"Pure mathematics is, in its way, the poetry of logical ideas" Albert Einstein
Through teaching Maths, we aim to equip pupils with a uniquely powerful set of tools to understand and change the world. These tools include logical reasoning, problem solving skills, and the ability to think in abstract ways. The children develop their knowledge and understanding of mathematics through practical activity, exploration and discussion. They focus on various aspects of number, shape, space and measures, and data handling. Children are taught to identify mathematical relationships, apply mental skills with speed and accuracy, and acquire an ability to apply Maths skills in everyday practical situations. Pupils have many opportunities to apply their knowledge and understanding of Maths in other curriculum areas. We have recently introduced the Singapore Method of solving problems. Parents are invited to share in our mathematics parents meetings.
Our Maths Programme is "Singapore Maths" devised by Maths No Problem. The programme focus is on teaching to mastery by allowing enough time on a topic for a child to comprehend it thoroughly before moving on. Based on the recommendations of research studies around the globe, the programme empathises problem-solving and pupils using their core competencies to develop a relational understanding of mathematical concepts.
Maths No Problem Scheme
Incorporating the use of resources, problem-solving and group work, the Maths No Problem Primary Series is a child-centred and fun way to teach Mathematics, following principles developed in Singapore. Singapore has become a “laboratory of maths teaching” by incorporating established international research into a highly effective teaching approach. With its emphasis on teaching pupils to solve problems, the Singapore Maths approach to teaching is the envy of the world. See below schemes of work for each year group.
Teaching maths for mastery
The whole class works through the programme of study at the same pace with ample time on each topic before moving on. Ideas are revisited at higher levels as the curriculum spirals through the years.
Tasks and activities are designed to be easy for pupils to enter while still containing challenging components. For advanced learners, the textbooks also contain non-routine questions for pupils to develop their higher-order thinking skills.
Lessons and activities are designed to be taught using problem-solving approaches to encourage pupils’ higher-level thinking. The focus is on working with pupils’ core competencies, building on what they know to develop their relational understanding, based on Richard Skemp’s work.
Concrete, Pictorial, Abstract (CPA) approach
Based on Jerome Bruner’s work, pupils learn new concepts initially using concrete examples, such as counters, then progress to drawing pictorial representations before finally using more abstract symbols, such as the equals sign.

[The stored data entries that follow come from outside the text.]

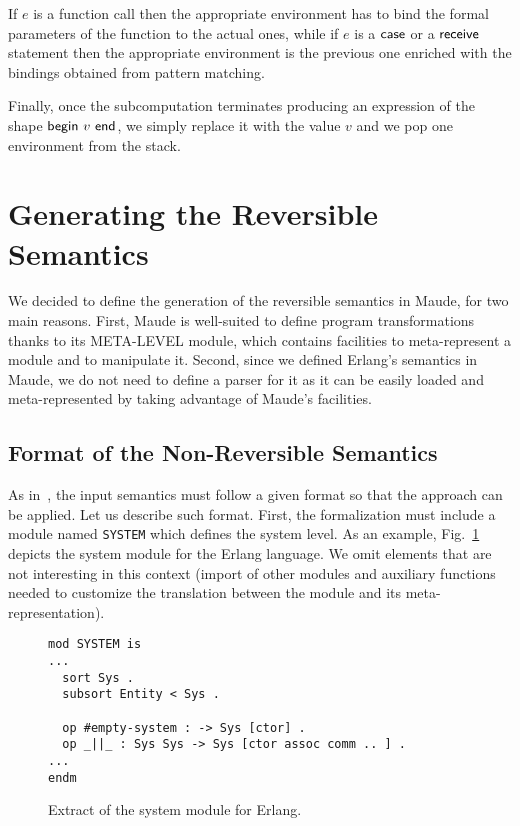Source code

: \documentclass{article}[12pt,a4paper]
\theoremstyle{definition}
\begin{document}
If $e$ is a function call then the
appropriate environment has to bind the formal parameters of
the function to the actual ones, while if $e$ is a $\mathsf{case}$ or a
$\mathsf{receive}$ statement then the appropriate environment is the previous one enriched
with the bindings obtained from pattern matching.

Finally, once the subcomputation terminates producing an expression of the shape $\mathsf{begin}~v~\mathsf{end}$, we simply replace it
with the value $v$ and we pop one environment from the stack. 

\section{Generating the Reversible Semantics}\label{sec:generating}
We decided to define the generation of the reversible semantics in Maude,
for two main reasons. First, Maude is well-suited to define program transformations
thanks to its META-LEVEL module, which contains facilities to meta-represent a
module and to manipulate it. Second, since we defined Erlang's semantics in
Maude, we do not need to define a parser for it as it can
be easily loaded and meta-represented by taking advantage of Maude's facilities.

\subsection{Format of the Non-Reversible Semantics}
As in~\cite{LaneseM20}, the input semantics must follow a given format
so that the approach can be applied.  Let us describe such
format. First, the formalization must include a module named
\verb+SYSTEM+ which defines the system level. As an example,
Fig.~\ref{fig:sem-system} depicts the system module for the Erlang
language. We omit elements that are not interesting in this context
(import of other modules and auxiliary functions needed to customize
the translation between the module and its meta-representation).

\begin{figure}[t]
\begin{Verbatim}
mod SYSTEM is 
...
  sort Sys .
  subsort Entity < Sys .

  op #empty-system : -> Sys [ctor] .
  op _||_ : Sys Sys -> Sys [ctor assoc comm .. ] .
...
endm
\end{Verbatim}
  \caption{Extract of the system module for Erlang.}\label{fig:sem-system}
\end{figure}
\end{document}

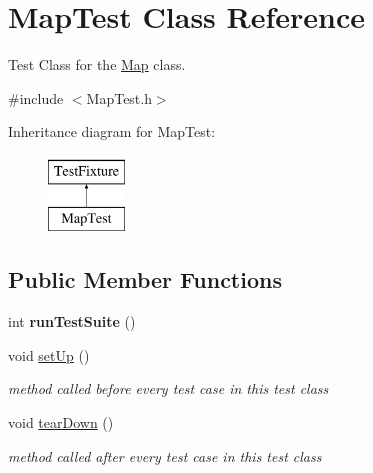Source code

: \hypertarget{classMapTest}{}\section{Map\+Test Class Reference}
\label{classMapTest}


Test Class for the \hyperlink{classMap}{Map} class.  




{\ttfamily \#include $<$Map\+Test.\+h$>$}

Inheritance diagram for Map\+Test\+:\begin{figure}[H]
\begin{center}
\leavevmode
\includegraphics[height=2.000000cm]{classMapTest}
\end{center}
\end{figure}
\subsection*{Public Member Functions}
\begin{DoxyCompactItemize}
\item 
\hypertarget{classMapTest_a95f5627ffc7827b992ad5af233e3012d}{}\label{classMapTest_a95f5627ffc7827b992ad5af233e3012d} 
int {\bfseries run\+Test\+Suite} ()
\item 
\hypertarget{classMapTest_a548501698e49e4de388482c502962cfd}{}\label{classMapTest_a548501698e49e4de388482c502962cfd} 
void \hyperlink{classMapTest_a548501698e49e4de388482c502962cfd}{set\+Up} ()
\begin{DoxyCompactList}\small\item\em method called before every test case in this test class \end{DoxyCompactList}\item 
\hypertarget{classMapTest_a1a75bd7462d39afc6f5039fa36252cca}{}\label{classMapTest_a1a75bd7462d39afc6f5039fa36252cca} 
void \hyperlink{classMapTest_a1a75bd7462d39afc6f5039fa36252cca}{tear\+Down} ()
\begin{DoxyCompactList}\small\item\em method called after every test case in this test class \end{DoxyCompactList}\end{DoxyCompactItemize}
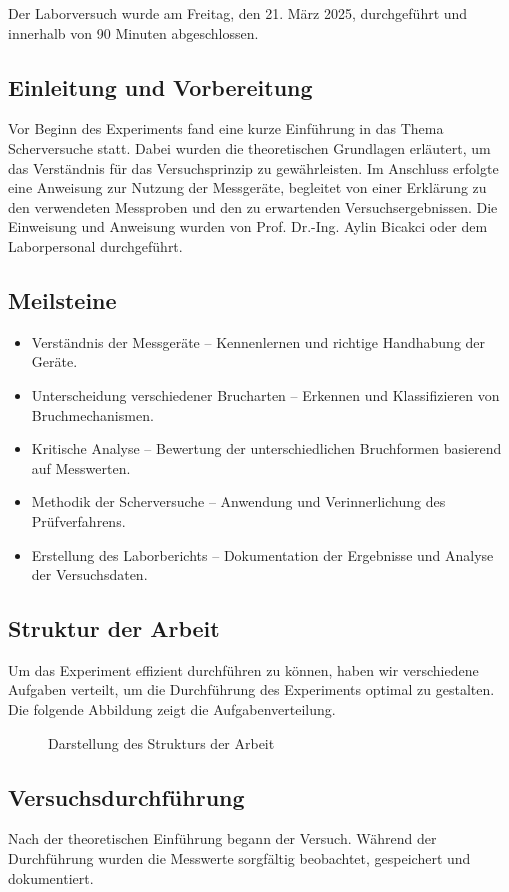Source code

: Der Laborversuch wurde am Freitag, den 21. März 2025, durchgeführt und innerhalb von 90 Minuten abgeschlossen.
\subsection{Einleitung und Vorbereitung}
Vor Beginn des Experiments fand eine kurze Einführung in das Thema Scherversuche statt. Dabei wurden die theoretischen Grundlagen erläutert, um das Verständnis für das Versuchsprinzip zu gewährleisten.
Im Anschluss erfolgte eine Anweisung zur Nutzung der Messgeräte, begleitet von einer Erklärung zu den verwendeten Messproben und den zu erwartenden Versuchsergebnissen.
Die Einweisung und Anweisung wurden von Prof. Dr.-Ing. Aylin Bicakci oder dem Laborpersonal durchgeführt.
\subsection{Meilsteine}
\begin{itemize}
    \item Verständnis der Messgeräte – Kennenlernen und richtige Handhabung der Geräte.
    \item Unterscheidung verschiedener Brucharten – Erkennen und Klassifizieren von Bruchmechanismen.
    \item Kritische Analyse – Bewertung der unterschiedlichen Bruchformen basierend auf Messwerten.
    \item Methodik der Scherversuche – Anwendung und Verinnerlichung des Prüfverfahrens.
    \item Erstellung des Laborberichts – Dokumentation der Ergebnisse und Analyse der Versuchsdaten.
\end{itemize}
\subsection{Struktur der Arbeit}
Um das Experiment effizient durchführen zu können, haben wir verschiedene Aufgaben verteilt, um die Durchführung des Experiments optimal zu gestalten. Die folgende Abbildung zeigt die Aufgabenverteilung.
\begin{figure}[H]
    \centering
    \caption{Darstellung des Strukturs der Arbeit}
    \label{Abb. :Darstellung des Strukturs der Arbeit}
\end{figure}
\subsection{Versuchsdurchführung}
Nach der theoretischen Einführung begann der Versuch. Während der Durchführung wurden die Messwerte sorgfältig beobachtet, gespeichert und dokumentiert.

The questions and examples are carefully varied by expert authors to encourage pupils to think about the maths. Rather than provide mechanical repetition, the examples are designed to deepen pupils’ understanding and reveal misconceptions.

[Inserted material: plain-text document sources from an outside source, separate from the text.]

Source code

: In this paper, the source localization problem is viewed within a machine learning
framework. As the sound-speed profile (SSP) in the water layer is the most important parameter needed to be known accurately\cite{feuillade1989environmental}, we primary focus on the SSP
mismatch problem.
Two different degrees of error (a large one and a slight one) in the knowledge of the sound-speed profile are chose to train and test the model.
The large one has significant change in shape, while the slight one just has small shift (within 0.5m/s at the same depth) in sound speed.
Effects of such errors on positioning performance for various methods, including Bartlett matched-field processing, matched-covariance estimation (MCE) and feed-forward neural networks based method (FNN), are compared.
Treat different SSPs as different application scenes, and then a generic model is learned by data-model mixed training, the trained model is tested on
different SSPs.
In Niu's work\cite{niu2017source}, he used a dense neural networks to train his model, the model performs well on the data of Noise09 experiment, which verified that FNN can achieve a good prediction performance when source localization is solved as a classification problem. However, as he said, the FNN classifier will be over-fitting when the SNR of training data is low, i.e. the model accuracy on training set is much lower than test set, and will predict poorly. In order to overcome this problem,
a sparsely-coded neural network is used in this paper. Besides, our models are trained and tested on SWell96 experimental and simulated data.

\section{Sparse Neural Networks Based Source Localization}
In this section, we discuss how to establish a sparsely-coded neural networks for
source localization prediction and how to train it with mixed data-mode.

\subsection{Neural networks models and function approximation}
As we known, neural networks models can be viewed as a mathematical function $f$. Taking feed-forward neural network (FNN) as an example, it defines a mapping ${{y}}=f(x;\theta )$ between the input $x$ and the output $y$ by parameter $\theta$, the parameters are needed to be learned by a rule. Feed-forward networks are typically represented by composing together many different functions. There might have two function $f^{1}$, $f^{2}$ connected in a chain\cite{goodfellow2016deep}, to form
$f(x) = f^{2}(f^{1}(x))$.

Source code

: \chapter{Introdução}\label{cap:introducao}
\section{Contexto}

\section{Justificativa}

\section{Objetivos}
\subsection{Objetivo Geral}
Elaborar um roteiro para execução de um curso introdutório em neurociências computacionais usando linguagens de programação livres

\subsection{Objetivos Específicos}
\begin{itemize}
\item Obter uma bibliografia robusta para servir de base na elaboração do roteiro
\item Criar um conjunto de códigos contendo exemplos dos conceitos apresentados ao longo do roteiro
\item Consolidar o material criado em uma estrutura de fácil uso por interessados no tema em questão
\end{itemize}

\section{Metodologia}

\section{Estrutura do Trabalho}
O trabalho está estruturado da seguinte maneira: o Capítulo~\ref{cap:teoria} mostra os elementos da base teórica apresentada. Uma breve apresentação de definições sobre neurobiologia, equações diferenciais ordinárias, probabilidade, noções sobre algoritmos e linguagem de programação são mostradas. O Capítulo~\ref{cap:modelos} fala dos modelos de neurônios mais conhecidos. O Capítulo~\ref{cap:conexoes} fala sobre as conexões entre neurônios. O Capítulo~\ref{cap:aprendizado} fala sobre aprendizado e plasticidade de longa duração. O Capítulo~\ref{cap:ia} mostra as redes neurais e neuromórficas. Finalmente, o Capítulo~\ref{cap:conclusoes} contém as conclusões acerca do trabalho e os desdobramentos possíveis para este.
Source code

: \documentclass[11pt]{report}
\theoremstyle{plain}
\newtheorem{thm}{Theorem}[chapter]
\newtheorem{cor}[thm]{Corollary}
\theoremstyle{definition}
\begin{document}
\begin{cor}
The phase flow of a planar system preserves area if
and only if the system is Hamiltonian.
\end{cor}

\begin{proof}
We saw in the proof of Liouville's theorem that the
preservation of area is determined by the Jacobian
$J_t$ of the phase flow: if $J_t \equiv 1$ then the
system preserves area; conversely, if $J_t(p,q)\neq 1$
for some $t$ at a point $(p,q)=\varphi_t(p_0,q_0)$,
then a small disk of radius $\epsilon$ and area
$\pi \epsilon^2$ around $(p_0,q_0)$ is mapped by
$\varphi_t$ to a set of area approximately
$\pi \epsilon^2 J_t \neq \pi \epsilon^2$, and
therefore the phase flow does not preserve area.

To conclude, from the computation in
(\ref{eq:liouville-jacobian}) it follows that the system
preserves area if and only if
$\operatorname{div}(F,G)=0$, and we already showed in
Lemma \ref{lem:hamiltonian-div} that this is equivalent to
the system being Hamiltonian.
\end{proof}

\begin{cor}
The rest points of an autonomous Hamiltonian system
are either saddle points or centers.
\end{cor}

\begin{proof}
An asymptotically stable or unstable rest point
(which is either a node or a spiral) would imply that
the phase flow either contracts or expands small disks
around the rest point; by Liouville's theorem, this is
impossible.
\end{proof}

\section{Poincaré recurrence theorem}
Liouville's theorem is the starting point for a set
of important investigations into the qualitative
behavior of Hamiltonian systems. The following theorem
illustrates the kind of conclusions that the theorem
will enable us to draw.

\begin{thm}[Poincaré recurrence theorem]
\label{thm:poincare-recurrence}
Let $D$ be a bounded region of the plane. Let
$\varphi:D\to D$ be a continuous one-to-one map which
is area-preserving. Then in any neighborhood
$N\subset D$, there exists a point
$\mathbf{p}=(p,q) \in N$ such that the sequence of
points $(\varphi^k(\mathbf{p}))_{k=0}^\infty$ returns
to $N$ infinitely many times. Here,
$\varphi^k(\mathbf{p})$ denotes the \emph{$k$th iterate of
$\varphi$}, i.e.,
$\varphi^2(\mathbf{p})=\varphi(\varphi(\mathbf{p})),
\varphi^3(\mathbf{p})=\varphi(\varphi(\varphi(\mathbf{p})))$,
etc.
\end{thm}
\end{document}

To watch Maths No Problem in action, please look at the videos on the website below.
Progress in mathematics learning each year should be assessed according to the extent to which pupils are gaining a deep understanding of the content taught for that year, resulting in sustainable knowledge and skills. Key measures of this are the abilities to reason mathematically and to solve increasingly complex problems, doing so with fluency, as described in the aims of the National curriculum:
The National Curriculum for Mathematics aims to ensure that all pupils:
- Become fluent in the fundamentals of mathematics, including through varied and frequent practice with increasingly complex problems over time, so that pupils develop conceptual understanding and the ability to recall and apply knowledge rapidly and accurately
- Reason mathematically by following a line of enquiry, conjecturing relationships and generalisations, and developing an argument, justification or proof using mathematical language
- Can solve problems by applying their mathematics to a variety of routine and non-routine problems with increasing sophistication, including breaking down problems into a series of simpler steps and persevering in seeking solutions.